Bu günlerde dermatograph kalem diye bir türün derdine düştüm. Yurtdışında özellikle Japonya’da üretilen bu kaleme Türkçe’de ne dendiğini bir türlü bulamadım. En son ulaştığım terim “çizgi kalemi”. Doğan Hızlan’ın bu konudaki merakını bildiğim için tekrar yazılarına döndüğümde bu güzel yazıyı buldum. Yazının aslı buradadır.

Bitmeyen kalemin Türkiye macerası

YILIN ilk gününde yayınlanan Benim Güzel Arkadaşım ekini görmüşsünüzdür.

Ek çok hoşuma gitti, insanın gündelik gerilim nedenlerini saf dışı bıraktığı, özgürlük lombozundan dünyaya baktığı anların öyküsü.

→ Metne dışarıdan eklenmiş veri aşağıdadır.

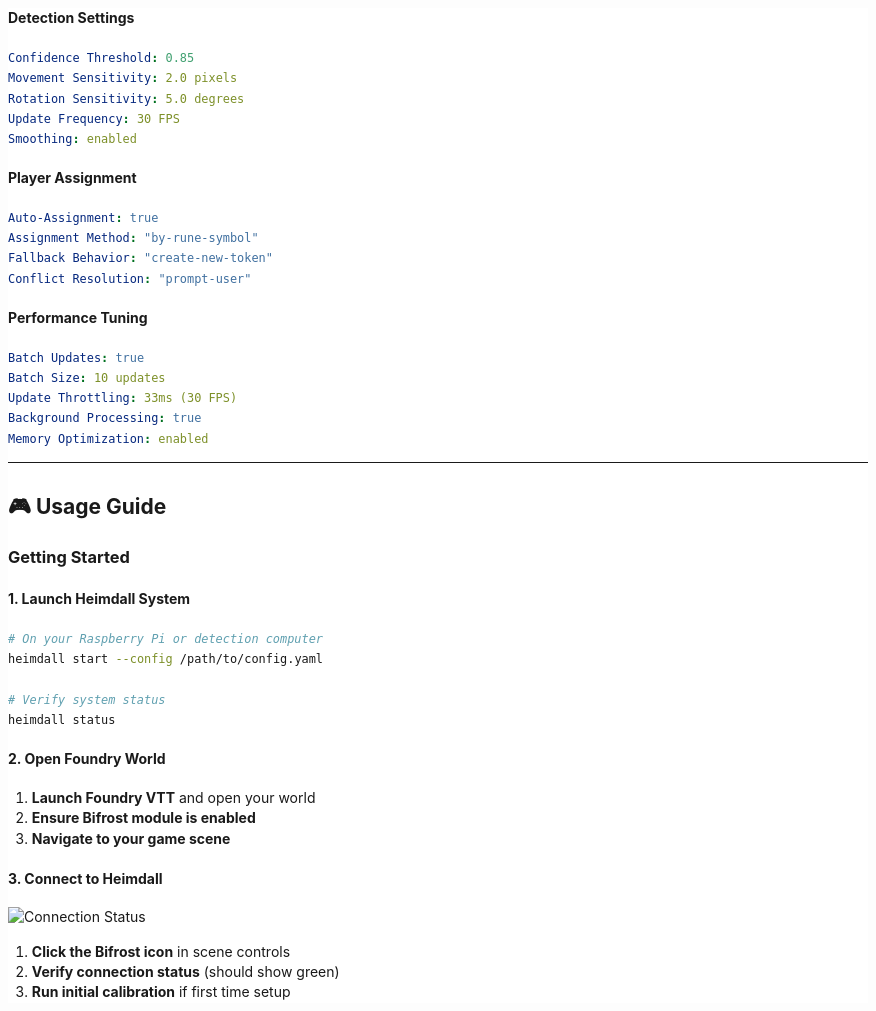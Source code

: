 #### **Detection Settings**
```yaml
Confidence Threshold: 0.85
Movement Sensitivity: 2.0 pixels
Rotation Sensitivity: 5.0 degrees
Update Frequency: 30 FPS
Smoothing: enabled
```

#### **Player Assignment**
```yaml
Auto-Assignment: true
Assignment Method: "by-rune-symbol"
Fallback Behavior: "create-new-token"
Conflict Resolution: "prompt-user"
```

#### **Performance Tuning**
```yaml
Batch Updates: true
Batch Size: 10 updates
Update Throttling: 33ms (30 FPS)
Background Processing: true
Memory Optimization: enabled
```

---

## 🎮 Usage Guide

### **Getting Started**

#### **1. Launch Heimdall System**
```bash
# On your Raspberry Pi or detection computer
heimdall start --config /path/to/config.yaml

# Verify system status
heimdall status
```

#### **2. Open Foundry World**
1. **Launch Foundry VTT** and open your world
2. **Ensure Bifrost module is enabled**
3. **Navigate to your game scene**

#### **3. Connect to Heimdall**
![Connection Status](docs/images/connection-status.png)

1. **Click the Bifrost icon** in scene controls
2. **Verify connection status** (should show green)
3. **Run initial calibration** if first time setup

Hepimizin yıllar önce kullandığı sarı BIC’lerin Türkiye ile ilgili serüvenini iki kuşaktır kırtasiyeci dostum, Emniyet Kırtasiye’nin sahibi Naim Civre’den dinledim.

Naim Civre’nin babası da kırtasiyeci, bir gün matbaacı komşusu ona bir Fransız tüccar getirip tanıştırıyor. Adamın elinde yepyeni tür, rastlanmayan bir kalem var, çok güzel yazıyor ama dolmakaleme alışmış kuşak bunu biraz garipsiyor.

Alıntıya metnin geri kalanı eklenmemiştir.